One of the most famous jewels in the world is the Hope Diamond. While most people think the Hope Diamond is the same one in Titanic, it's not — it's actually famous in its own right, primarily because of a supposed curse that befalls those who dare own it.

The Hope Diamond, which possesses a blue color that renders it one of the rarest gems in the world, is currently housed in Washington D.C.'s National Museum of Natural History. The diamond has changed hands several times, but the first owner was the French merchant Jean-Baptiste Tavernier, as the museum's official website explains, who probably bought it in India. Tavernier then sold the so-called "Tavernier Blue" to King Louis XIV of France around 1668, who then recut the stone into a heart shape. When the French monarchy fell, the diamond was stolen, and somehow ended up in England. Rumors that King George IV possessed it went around, but the first Englishman to actually claim ownership was the banker Henry Philip Hope, giving the jewel its current name. 

This is where most people track the curse's beginnings. According to Mental Floss, Tavernier was reportedly torn apart by wolves (though some documents show he lived until his eighties). King Louis XIV, one of the longest-reigning monarchs in Europe, saw most of his children die, and his grandson Louis XVI and Marie Antoinette were beheaded during the French Revolution. People speculated that this bad luck must have been caused by a curse.

So many people had bad luck because of it

It wasn't just the French who suffered from the curse. The Daily Beast writes that jewel broker Simon Moancharides, who also briefly owned the stone, drove his car off a cliff, soon after selling it. The socialite Evalyn Walsh McLean was next. While she had the Hope Diamond, her mother-in-law died, she lost her son, her husband left her, her daughter died of a drug overdose, and she lost her fortune and needed to sell her prized jewel. According to the Washington Post, the diamond was then sold to Harry Winston. He donated it to the National Museum of Natural History, but even the mailman who delivered the stone to the museum allegedly crushed his leg in an accident.

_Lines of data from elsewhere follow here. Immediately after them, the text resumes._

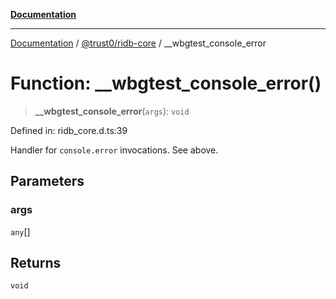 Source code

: [**Documentation**](../../../README.md)

***

[Documentation](../../../packages.md) / [@trust0/ridb-core](../README.md) / \_\_wbgtest\_console\_error

# Function: \_\_wbgtest\_console\_error()

> **\_\_wbgtest\_console\_error**(`args`): `void`

Defined in: ridb\_core.d.ts:39

Handler for `console.error` invocations. See above.

## Parameters

### args

`any`[]

## Returns

`void`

People claimed Tavernier triggered the curse because he stole the diamond from a Hindu statue. However, there's no record of Tavernier stealing it from anywhere. Modern researchers now believe that brokers created the curse to drum up interest in the Hope Diamond, per Live Science. There's even a rumor that Cartier, who helped recut the stone, made Walsh believe the curse to market it. The theory, then, is that all the misfortune is just coincidence. After all, it wasn't uncommon in the 1600s for parents to outlive their children ... and well, the French Revolution? That was always going to happen.

So no, there probably isn't a curse attached to the Hope Diamond. But to be safe, just know that it's the Smithsonian Institute, who manages the natural history museum, now owns the rock and they're doing okay. So far.